**How to complete this task:** Look through the records that follow. Copy every line containing the word "skomplikowane".

*-*-*

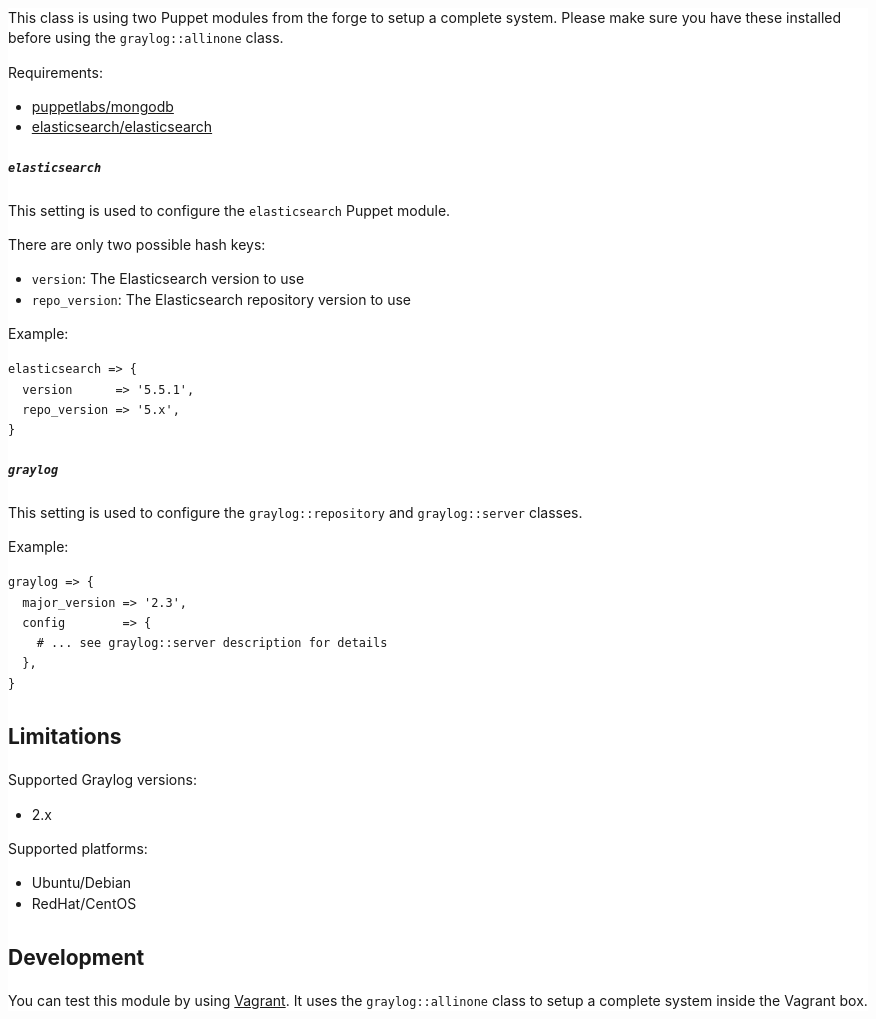 This class is using two Puppet modules from the forge to setup a complete system.
Please make sure you have these installed before using the `graylog::allinone` class.

Requirements:

* [puppetlabs/mongodb](https://forge.puppet.com/puppetlabs/mongodb)
* [elasticsearch/elasticsearch](https://forge.puppet.com/elasticsearch/elasticsearch)

##### `elasticsearch`

This setting is used to configure the `elasticsearch` Puppet module.

There are only two possible hash keys:

* `version`: The Elasticsearch version to use
* `repo_version`: The Elasticsearch repository version to use

Example:

```
elasticsearch => {
  version      => '5.5.1',
  repo_version => '5.x',
}
```

##### `graylog`

This setting is used to configure the `graylog::repository` and `graylog::server`
classes.

Example:

```
graylog => {
  major_version => '2.3',
  config        => {
    # ... see graylog::server description for details
  },
}
```

## Limitations

Supported Graylog versions:

* 2.x

Supported platforms:

* Ubuntu/Debian
* RedHat/CentOS

## Development

You can test this module by using [Vagrant](https://www.vagrantup.com/).
It uses the `graylog::allinone` class to setup a complete system inside
the Vagrant box.
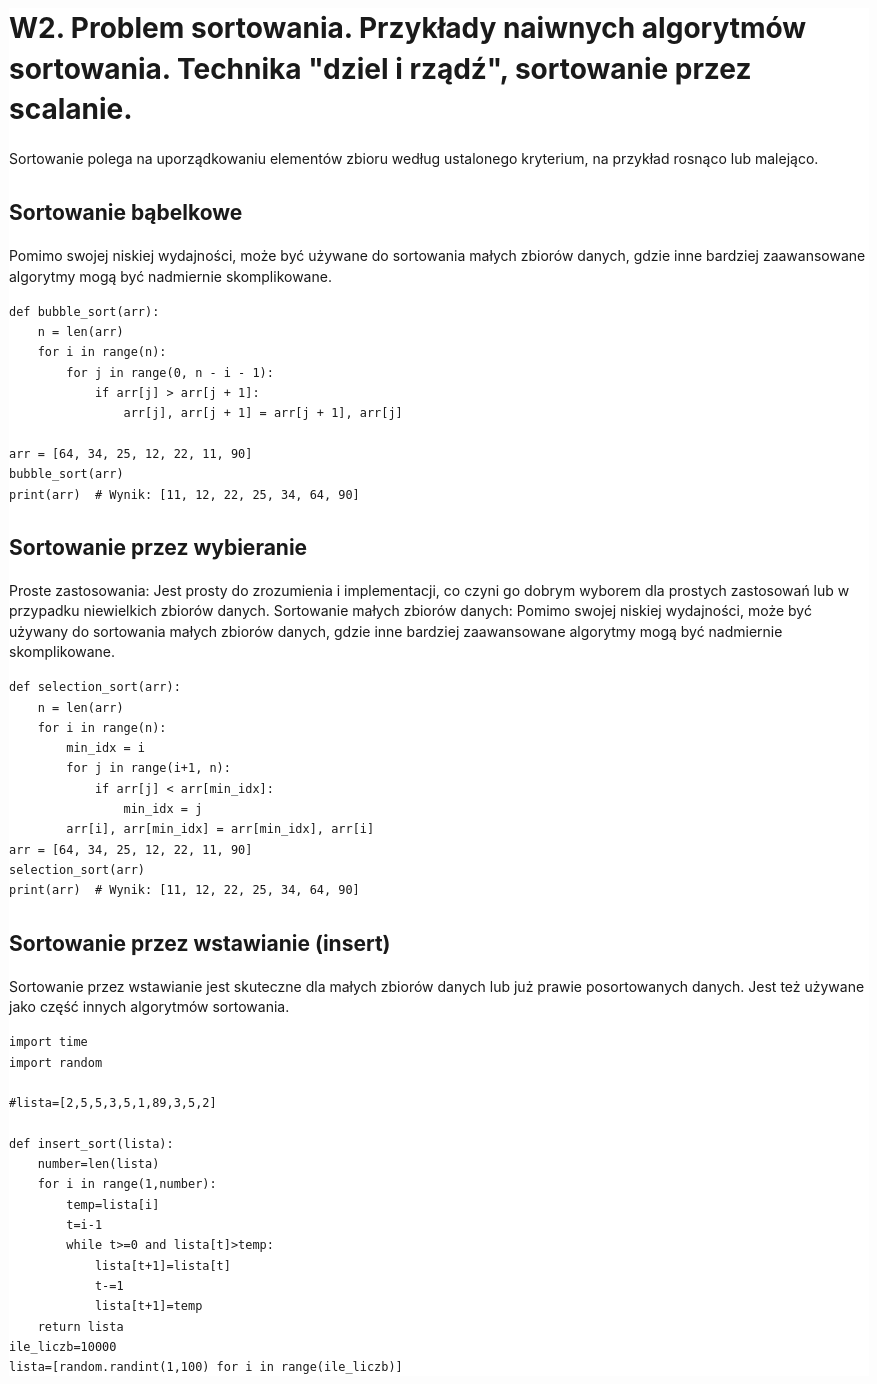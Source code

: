 # W2. Problem sortowania. Przykłady naiwnych algorytmów sortowania. Technika "dziel i rządź", sortowanie przez scalanie.
Sortowanie polega na uporządkowaniu elementów zbioru według ustalonego kryterium, na przykład rosnąco lub malejąco.

## Sortowanie bąbelkowe
Pomimo swojej niskiej wydajności, może być używane do sortowania małych zbiorów danych, gdzie inne bardziej zaawansowane algorytmy mogą być nadmiernie skomplikowane.
```
def bubble_sort(arr):
    n = len(arr)
    for i in range(n):
        for j in range(0, n - i - 1):
            if arr[j] > arr[j + 1]:
                arr[j], arr[j + 1] = arr[j + 1], arr[j]

arr = [64, 34, 25, 12, 22, 11, 90]
bubble_sort(arr)
print(arr)  # Wynik: [11, 12, 22, 25, 34, 64, 90]
```
## Sortowanie przez wybieranie
Proste zastosowania: Jest prosty do zrozumienia i implementacji, co czyni go dobrym wyborem dla prostych zastosowań lub w przypadku niewielkich zbiorów danych.
Sortowanie małych zbiorów danych: Pomimo swojej niskiej wydajności, może być używany do sortowania małych zbiorów danych, gdzie inne bardziej zaawansowane algorytmy mogą być nadmiernie skomplikowane.
```
def selection_sort(arr):
    n = len(arr)
    for i in range(n):
        min_idx = i
        for j in range(i+1, n):
            if arr[j] < arr[min_idx]:
                min_idx = j
        arr[i], arr[min_idx] = arr[min_idx], arr[i]
arr = [64, 34, 25, 12, 22, 11, 90]
selection_sort(arr)
print(arr)  # Wynik: [11, 12, 22, 25, 34, 64, 90]
```
## Sortowanie przez wstawianie (insert)
Sortowanie przez wstawianie jest skuteczne dla małych zbiorów danych lub już prawie posortowanych danych. Jest też używane jako część innych algorytmów sortowania.
```
import time
import random

#lista=[2,5,5,3,5,1,89,3,5,2]

def insert_sort(lista):
    number=len(lista)
    for i in range(1,number):
        temp=lista[i]
        t=i-1
        while t>=0 and lista[t]>temp:
            lista[t+1]=lista[t]
            t-=1
            lista[t+1]=temp
    return lista
ile_liczb=10000
lista=[random.randint(1,100) for i in range(ile_liczb)]
```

*-*-*

**Your response:**
Pomimo swojej niskiej wydajności, może być używane do sortowania małych zbiorów danych, gdzie inne bardziej zaawansowane algorytmy mogą być nadmiernie skomplikowane.
Sortowanie małych zbiorów danych: Pomimo swojej niskiej wydajności, może być używany do sortowania małych zbiorów danych, gdzie inne bardziej zaawansowane algorytmy mogą być nadmiernie skomplikowane.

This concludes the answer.